Let me tell you a story about one of our play experience : once, we played a medieval game set in our interpretation of Mount and Blade's Caldradia. 

The full recalling is here, but the important part follows un-hidden. 



We spent the first session planning, as a group, the whole campaign in advance, where one of the characters would be a prince claimant to the throne and how the other characters would be his companions, one had the money, another one had the army, and a last one was a deceitful liar. We then established that the Noble with the army was in fact a gambler, and in much debts, and that he was following the prince in the hopes of getting a reward that would clear his debts, the rich merchant was also a gnostic - a historical heresy - that wanted the kingdom burnt to the ground in vengeance to the church, he supported the princes' claim because he felt the prince's extraordinary incompetence at ruling could accomplish just that. The last one was in fact a foreign (Rhodok) spy attending the court of the current king and he supposed that the princes incompetence would he get to the throne would create such political turmoil in the kingdom that a glorious republic like that of his own nation could emerge. Also the prince himself only wanted the throne in order to marry his cousin, because we made our fictionnal kingdom a matrilineal patriarchy : you get to a social position by marrying the daughter of the wife of the guy who had it before you, but it's the man who actually exercise said position. So the overarching goal of the campaign is to have the Pope pronounce the marriage of the prince and his cousin. 
Then we divided the play in five arcs, each focusing one one of the characters gifts and his flaws. The first arc was about the prince rallying support with his charisma and luring traitors with his guilliblity. The second was about the merchant using his money to bribe his agent in positions of power within the court of the current king, while planting an heretic or two which, if discovered, who make the church, herm, "reluctant" in pronouncing an eventual royal marriage for fear of condoning heresy. The third act was about secession and warfare, with the Noble getting glorious victory with his armies and his skill at using the confusion among the loyalist rank in the second act. It was also at this stage that the extent of his gambling became apparent, culminating in the group failing to pay their soldiers and the mercenaries "taking pay from the land" before disbanding. In the fourth act, the spy would reveal it's true allegiance to the other characters, and inform them that his sponsor had gratiously offered funds for the rest of the campaign, that where put to good use and eventually won them the war. At the end of this act, the spy character was to be murdered by the noble character in order to prevent a foreign country from infeodating the whole kingdom. Althought legally dubious, the nature of the spy's work would turn out to make it impossible for the foreign ruler to back up his claim with evidence. The fifth act had the characters successfull in their rebellion and further turning on each other as their agendas started to diverge.

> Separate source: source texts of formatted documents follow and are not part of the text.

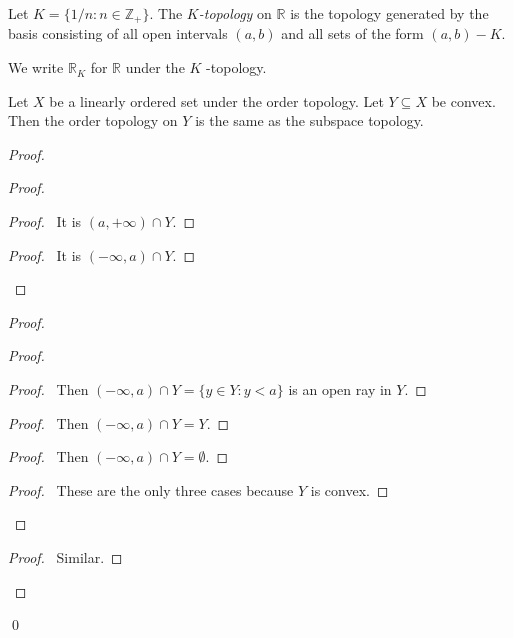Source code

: \begin{df}[$K$-topology]
Let $K = \{ 1/n : n \in \mathbb{Z}_+ \}$. The \emph{$K$-topology} on $\mathbb{R}$ is the topology generated by the basis consisting of all open intervals $(a,b)$ and all sets of the form $(a,b) - K$.

We write $\mathbb{R}_K$ for $\mathbb{R}$ under the $K$ -topology.
\end{df}

\begin{prop}
Let $X$ be a linearly ordered set under the order topology. Let $Y \subseteq X$ be convex. Then the order topology on $Y$ is the same as the subspace topology.
\end{prop}

\begin{proof}
\pf
{}
\begin{proof}
	\begin{proof}
		\pf\ It is $(a, +\infty) \cap Y$.
	\end{proof}
	\begin{proof}
		\pf\ It is $(-\infty, a) \cap Y$.
	\end{proof}
\end{proof}
\begin{proof}
	\begin{proof}
		\begin{proof}
			\pf\ Then $(-\infty, a) \cap Y = \{ y \in Y : y < a\}$ is an open ray in $Y$.
		\end{proof}
		\begin{proof}
			\pf\ Then $(-\infty, a) \cap Y = Y$. 
		\end{proof}
		\begin{proof}
			\pf\ Then $(-\infty, a) \cap Y = \emptyset$. 
		\end{proof}
		\qedstep
		\begin{proof}
			\pf\ These are the only three cases because $Y$ is convex.
		\end{proof}
	\end{proof}
	\begin{proof}
		\pf\ Similar.
	\end{proof}
\end{proof}
\qed
\end{proof}

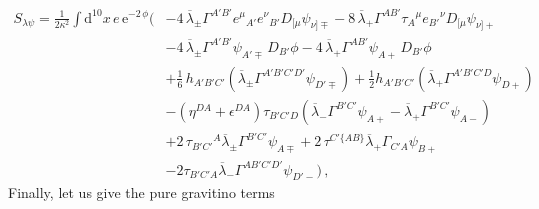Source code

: \documentclass[a4paper,10pt,openany]{article}
\def\rme{\mathrm{e}}
\def\rmd{\mathrm{d}}
\begin{document}
	\begin{align} \label{eq:SNR3}
		S_{\lambda\psi} = \frac{1}{2\kappa^2}\int \rmd^{10}x \,e\,\rme^{-2\,\phi}\bigg(&-4\,\overline{\lambda}_{\pm}\Gamma^{A'B'}e^{\mu}{}_{A'}e^{\nu}{}_{B'}D_{[\mu}\psi_{\nu]\mp}-8\,\overline{\lambda}_{+}\Gamma^{AB'}\tau_A{}^{\mu}e_{B'}{}^{\nu}D_{[\mu}\psi_{\nu]+}\nonumber\\
		&-4\,\overline{\lambda}_{\pm}\Gamma^{A'B'}\psi_{A'\mp}\,D_{B'}\phi -4\,\overline{\lambda}_{+}\Gamma^{AB'}\psi_{A+}\,D_{B'}\phi \nonumber\\
		&+\frac{1}{6}\,h_{A'B'C'}(\overline{\lambda}_{\pm}\Gamma^{A'B'C'D'}\psi_{D'\mp})+\frac{1}{2}h_{A'B'C'}(\overline{\lambda}_{+}\Gamma^{A'B'C'D}\psi_{D+})\nonumber\\
		&-(\eta^{DA}+\epsilon^{DA})\tau_{B'C'D}(\overline{\lambda}_{-}\Gamma^{B'C'}\psi_{A+}-\overline{\lambda}_{+}\Gamma^{B'C'}\psi_{A-})\nonumber\\
		&+2\,\tau_{B'C'}{}^A\overline{\lambda}_{\pm}\Gamma^{B'C'}\psi_{A\mp} + 2\,\tau^{C'\{AB\}}\overline{\lambda}_{+}\Gamma_{C'A}\psi_{B+}\nonumber\\
		&-2\tau_{B'C'A}\overline{\lambda}_{-}\Gamma^{AB'C'D'}\psi_{D'-}\bigg)\,,
	\end{align}
	Finally, let us give the pure gravitino terms
\end{document}
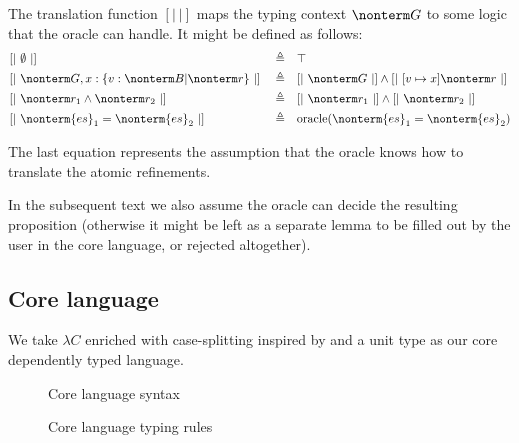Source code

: \documentclass[a4paper]{article}
\begin{document}
The translation function $[|\ |]$ maps the typing context $\nonterm G$ to some logic
that the oracle can handle.
It might be defined as follows:
\begin{equation}
\begin{aligned}
  & [|\ \emptyset\ |]                                         && \triangleq && \top																						            \\
  & [|\ \nonterm G, x : \{ v : \nonterm B | \nonterm r \}\ |] && \triangleq && [|\ \nonterm G\ |] \land [|\ [ v \mapsto x ] \nonterm r\ |]  \\
  & [|\ \nonterm r_1 \land \nonterm r_2\ |]                   && \triangleq && [|\ \nonterm r_1\ |] \land [|\ \nonterm r_2\ |]              \\
  & [|\ \nonterm{es}_1 = \nonterm{es}_2\ |]                   && \triangleq && \text{oracle}(\nonterm{es}_1 = \nonterm{es}_2)             \\
\end{aligned}
\end{equation}

The last equation represents the assumption
that the oracle knows how to translate the atomic refinements.


In the subsequent text we also assume the oracle can decide the resulting proposition
(otherwise it might be left as a separate lemma to be filled out by the user in the core language, or rejected altogether).

\subsection{Core language}

We take $\lambda C$ \cite{Nederpelt14}
enriched with case-splitting inspired by \cite{TAPLVariants,EisenbergThesis}
and a unit type as our core dependently typed language.

\begin{figure}[ht]
  \footnotesize
  \caption{Core language syntax}
  \label{fig:core_syntax}
\end{figure}

\begin{figure}[ht]
  \footnotesize
  \caption{Core language typing rules}
  \label{fig:core_typing}
\end{figure}
\end{document}
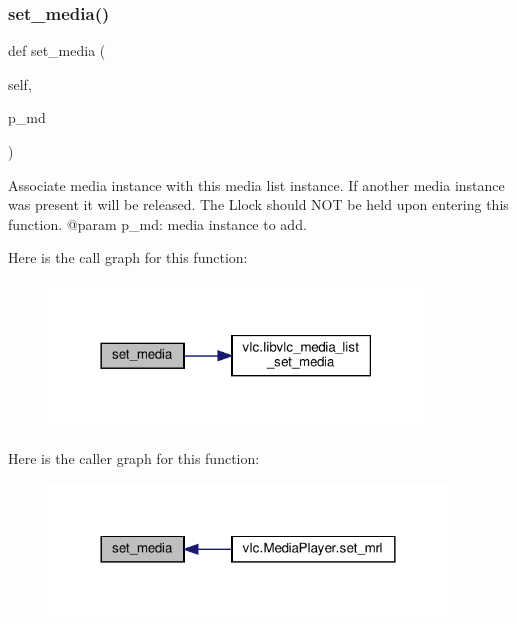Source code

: \subsubsection{\texorpdfstring{set\+\_\+media()}{set\_media()}}
{\footnotesize\ttfamily def set\+\_\+media (\begin{DoxyParamCaption}\item[{}]{self,  }\item[{}]{p\+\_\+md }\end{DoxyParamCaption})}

\begin{DoxyVerb}Associate media instance with this media list instance.
If another media instance was present it will be released.
The L{lock} should NOT be held upon entering this function.
@param p_md: media instance to add.
\end{DoxyVerb}
 Here is the call graph for this function\+:
\nopagebreak
\begin{figure}[H]
\begin{center}
\leavevmode
\includegraphics[width=282pt]{classvlc_1_1_media_list_a8d4d4151676c2941cdd0cee4e25648c5_cgraph}
\end{center}
\end{figure}
Here is the caller graph for this function\+:
\nopagebreak
\begin{figure}[H]
\begin{center}
\leavevmode
\includegraphics[width=300pt]{classvlc_1_1_media_list_a8d4d4151676c2941cdd0cee4e25648c5_icgraph}
\end{center}
\end{figure}
\mbox{\label{classvlc_1_1_media_list_a3aa5c7a8b194766605bd44948ae9588c}}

The important part is that it was all decided with the group, in the first session. It made all the players very engaged in the story, and, althought there were not any spoilers, it gave a real feeling to the players that their characters were part of the world created by the GM, something more than I have ever been able to replicate since even by using the established canon of 40K. It was genuine roleplay. It was awesome. 

So suggest you take a minute to talk to your GM and your group how each characters fit, not in the campaign, but in the story.

Hope your experience will be enjoyable.


----------



## Traitor Guard (Feb 4, 2013)

The "plan" was that she was enticed to shed the Imperium for not only self-preservation but also she is shown by the psyker, wether true or not, her fate if she remains part of the Imperium.
She sees her regiment deployed to defend against impossible odds whilst citizens are evacuated, the mission is folly as no evac ships arrive nor any reinforcements. She has to bear witness to her entire regiment being wiped out due to failings in the Imperium.

Her motives are two-fold;
1. Simple revenge against the Imperium that has failed her time and time again. The Imperium that demands the lives of herself and her comrades for nothing in return. They are bounced from one warzone to another with no time to consolidate their losses or recover. She wants revenge for being seen as nothing but ammunition for the Imperium to waste at will. But if it had to focus around any one person, it would be the Warmaster of the Achilus Crusade, the one who deems her expendable.
2. Plain, unadulterated, selfish hedonsim. A desire for all the things Slaanesh can offer that the Imperium denies.

Her premonitions are truthful and they benefit her greatly. Or she believes they have all been truthful but seeing as she has murdered someone because of what she believed they would do, there is no guarantee that all of the premonitions have been accurate. :spiteful:

Oh and I said carapace armour because that's what the Renegade starts with anyway. :dunno:

I appeciate the help, all a bit confusing at present.
a humble traitor.


----------